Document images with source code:
■ ■ ■ ■

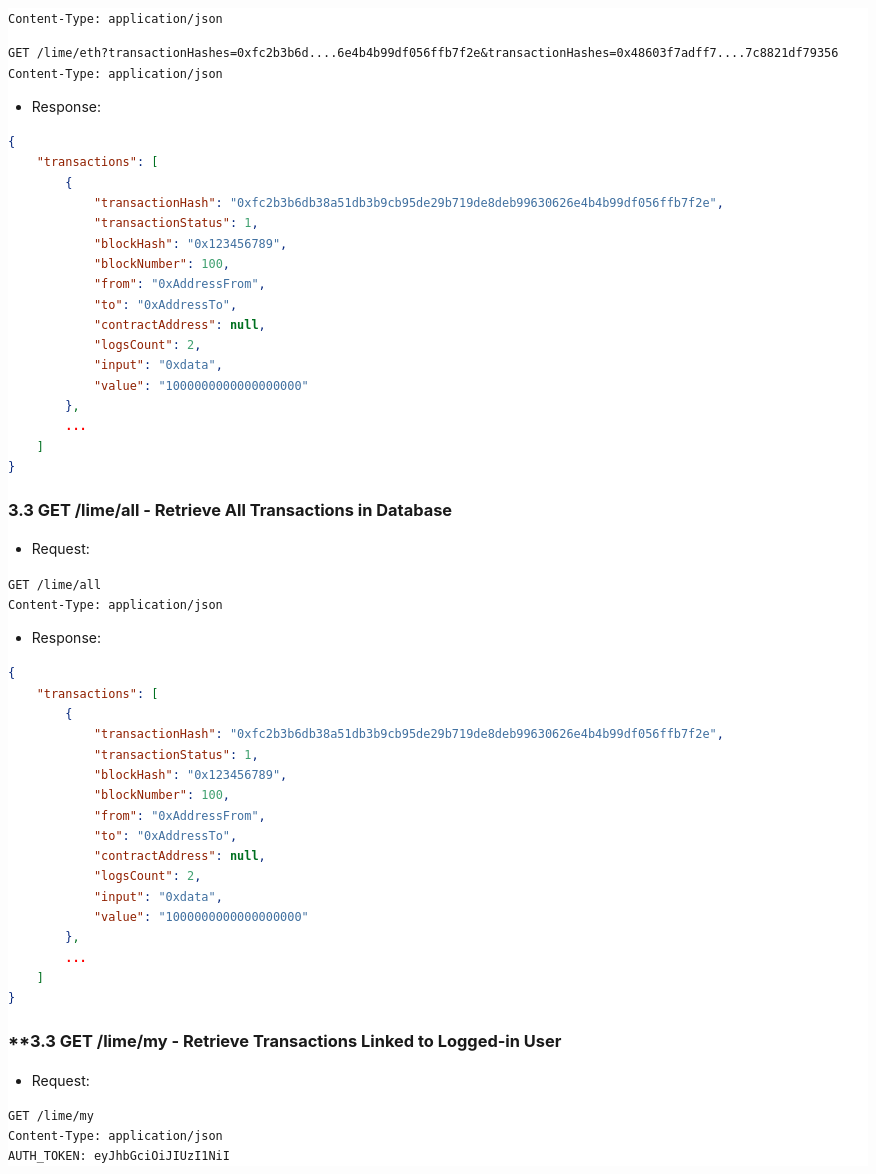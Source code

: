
 ```http
Content-Type: application/json
```
```http
GET /lime/eth?transactionHashes=0xfc2b3b6d....6e4b4b99df056ffb7f2e&transactionHashes=0x48603f7adff7....7c8821df79356
Content-Type: application/json
```
- Response:
```json
{
    "transactions": [
        {
            "transactionHash": "0xfc2b3b6db38a51db3b9cb95de29b719de8deb99630626e4b4b99df056ffb7f2e",
            "transactionStatus": 1,
            "blockHash": "0x123456789",
            "blockNumber": 100,
            "from": "0xAddressFrom",
            "to": "0xAddressTo",
            "contractAddress": null,
            "logsCount": 2,
            "input": "0xdata",
            "value": "1000000000000000000"
        },
        ...
    ]
}
```
### **3.3 GET /lime/all - Retrieve All Transactions in Database**
- Request:
```http
GET /lime/all
Content-Type: application/json
```
- Response:
```json
{
    "transactions": [
        {
            "transactionHash": "0xfc2b3b6db38a51db3b9cb95de29b719de8deb99630626e4b4b99df056ffb7f2e",
            "transactionStatus": 1,
            "blockHash": "0x123456789",
            "blockNumber": 100,
            "from": "0xAddressFrom",
            "to": "0xAddressTo",
            "contractAddress": null,
            "logsCount": 2,
            "input": "0xdata",
            "value": "1000000000000000000"
        },
        ...
    ]
}
```
### **3.3 GET /lime/my - Retrieve Transactions Linked to Logged-in User
- Request:
```http
GET /lime/my
Content-Type: application/json
AUTH_TOKEN: eyJhbGciOiJIUzI1NiI
```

■ ■ ■ ■

=== Task requirements ===
With the pictures removed, return all the entries exactly.

=== Expected output ===
Source code

:
 ```http
Content-Type: application/json
```
```http
GET /lime/eth?transactionHashes=0xfc2b3b6d....6e4b4b99df056ffb7f2e&transactionHashes=0x48603f7adff7....7c8821df79356
Content-Type: application/json
```
- Response:
```json
{
    "transactions": [
        {
            "transactionHash": "0xfc2b3b6db38a51db3b9cb95de29b719de8deb99630626e4b4b99df056ffb7f2e",
            "transactionStatus": 1,
            "blockHash": "0x123456789",
            "blockNumber": 100,
            "from": "0xAddressFrom",
            "to": "0xAddressTo",
            "contractAddress": null,
            "logsCount": 2,
            "input": "0xdata",
            "value": "1000000000000000000"
        },
        ...
    ]
}
```
### **3.3 GET /lime/all - Retrieve All Transactions in Database**
- Request:
```http
GET /lime/all
Content-Type: application/json
```
- Response:
```json
{
    "transactions": [
        {
            "transactionHash": "0xfc2b3b6db38a51db3b9cb95de29b719de8deb99630626e4b4b99df056ffb7f2e",
            "transactionStatus": 1,
            "blockHash": "0x123456789",
            "blockNumber": 100,
            "from": "0xAddressFrom",
            "to": "0xAddressTo",
            "contractAddress": null,
            "logsCount": 2,
            "input": "0xdata",
            "value": "1000000000000000000"
        },
        ...
    ]
}
```
### **3.3 GET /lime/my - Retrieve Transactions Linked to Logged-in User
- Request:
```http
GET /lime/my
Content-Type: application/json
AUTH_TOKEN: eyJhbGciOiJIUzI1NiI
```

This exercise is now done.